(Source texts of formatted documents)
((
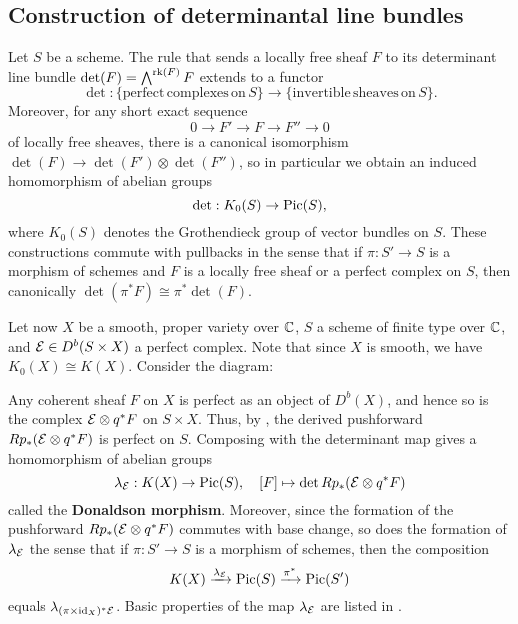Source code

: \subsection{Construction of determinantal line bundles}
Let $S$ be a scheme. The rule that sends a locally free sheaf $F$ to its determinant line bundle $\det(F) = \bigwedge^{\operatorname{\mathrm{rk}}(F)} F$ extends to a functor
\[ \det: \{\mathrm{perfect\, complexes\, on\,} S\} \to \{\mathrm{invertible\,} \mathrm{sheaves\, on}\, S \}. \]
Moreover, for any short exact sequence
\[ 0 \to F' \to F \to F'' \to 0 \]
of locally free sheaves, there is a canonical isomorphism $\det(F) \to \det(F') \otimes \det(F'')$, so in particular we obtain an induced homomorphism of abelian groups
\[ \det: K_0(S) \to \mathrm{Pic}(S), \]
where $K_0(S)$ denotes the Grothendieck group of vector bundles on $S$. These constructions commute with pullbacks in the sense that if $\pi: S' \to S$ is a morphism of schemes and $F$ is a locally free sheaf or a perfect complex on $S$, then canonically $\det(\pi^* F) \cong \pi^*\det(F)$.

Let now $X$ be a smooth, proper variety over $\mathbb{C}$, $S$ a scheme of finite type over $\mathbb{C}$, and $\mathcal{E} \in D^b(S \times X)$ a perfect complex. Note that since $X$ is smooth, we have $K_0(X) \cong K(X)$. Consider the diagram:
\begin{center}
\end{center}
Any coherent sheaf $F$ on $X$ is perfect as an object of $D^b(X)$, and hence so is the complex $\mathcal{E} \otimes q^*F$ on $S \times X$. Thus, by \cite[\href{https://stacks.math.columbia.edu/tag/0B91}{Tag 0B91}]{stacks-project}, the derived pushforward $R p_* (\mathcal{E} \otimes q^* F)$ is perfect on $S$. Composing with the determinant map gives a homomorphism of abelian groups
\[ \lambda_{\mathcal{E}}: K(X) \to \mathrm{Pic}(S), \quad [F] \mapsto \det R p_*(\mathcal{E} \otimes q^* F) \]
called the {\bf Donaldson morphism}. Moreover, since the formation of the pushforward $R p_*(\mathcal{E} \otimes q^* F)$ commutes with base change, so does the formation of $\lambda_{\mathcal{E}}$ the sense that if $\pi: S' \to S$ is a morphism of schemes, then the composition
\[ K(X) \xrightarrow{\lambda_{\mathcal{E}}} \mathrm{Pic}(S) \xrightarrow{\pi^*} \mathrm{Pic}(S') \]
equals $\lambda_{(\pi \times \mathrm{id}_X)^* \mathcal{E}}$. Basic properties of the map $\lambda_{\mathcal{E}}$ are listed in \cite[Lemma 8.1.2]{HL}.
))
Exercise goal
Write out the whole of the data exactly; the pictures stay out.

Answer section
Source code

: \subsection{Construction of determinantal line bundles}
Let $S$ be a scheme. The rule that sends a locally free sheaf $F$ to its determinant line bundle $\det(F) = \bigwedge^{\operatorname{\mathrm{rk}}(F)} F$ extends to a functor
\[ \det: \{\mathrm{perfect\, complexes\, on\,} S\} \to \{\mathrm{invertible\,} \mathrm{sheaves\, on}\, S \}. \]
Moreover, for any short exact sequence
\[ 0 \to F' \to F \to F'' \to 0 \]
of locally free sheaves, there is a canonical isomorphism $\det(F) \to \det(F') \otimes \det(F'')$, so in particular we obtain an induced homomorphism of abelian groups
\[ \det: K_0(S) \to \mathrm{Pic}(S), \]
where $K_0(S)$ denotes the Grothendieck group of vector bundles on $S$. These constructions commute with pullbacks in the sense that if $\pi: S' \to S$ is a morphism of schemes and $F$ is a locally free sheaf or a perfect complex on $S$, then canonically $\det(\pi^* F) \cong \pi^*\det(F)$.

Let now $X$ be a smooth, proper variety over $\mathbb{C}$, $S$ a scheme of finite type over $\mathbb{C}$, and $\mathcal{E} \in D^b(S \times X)$ a perfect complex. Note that since $X$ is smooth, we have $K_0(X) \cong K(X)$. Consider the diagram:
\begin{center}
\end{center}
Any coherent sheaf $F$ on $X$ is perfect as an object of $D^b(X)$, and hence so is the complex $\mathcal{E} \otimes q^*F$ on $S \times X$. Thus, by \cite[\href{https://stacks.math.columbia.edu/tag/0B91}{Tag 0B91}]{stacks-project}, the derived pushforward $R p_* (\mathcal{E} \otimes q^* F)$ is perfect on $S$. Composing with the determinant map gives a homomorphism of abelian groups
\[ \lambda_{\mathcal{E}}: K(X) \to \mathrm{Pic}(S), \quad [F] \mapsto \det R p_*(\mathcal{E} \otimes q^* F) \]
called the {\bf Donaldson morphism}. Moreover, since the formation of the pushforward $R p_*(\mathcal{E} \otimes q^* F)$ commutes with base change, so does the formation of $\lambda_{\mathcal{E}}$ the sense that if $\pi: S' \to S$ is a morphism of schemes, then the composition
\[ K(X) \xrightarrow{\lambda_{\mathcal{E}}} \mathrm{Pic}(S) \xrightarrow{\pi^*} \mathrm{Pic}(S') \]
equals $\lambda_{(\pi \times \mathrm{id}_X)^* \mathcal{E}}$. Basic properties of the map $\lambda_{\mathcal{E}}$ are listed in \cite[Lemma 8.1.2]{HL}.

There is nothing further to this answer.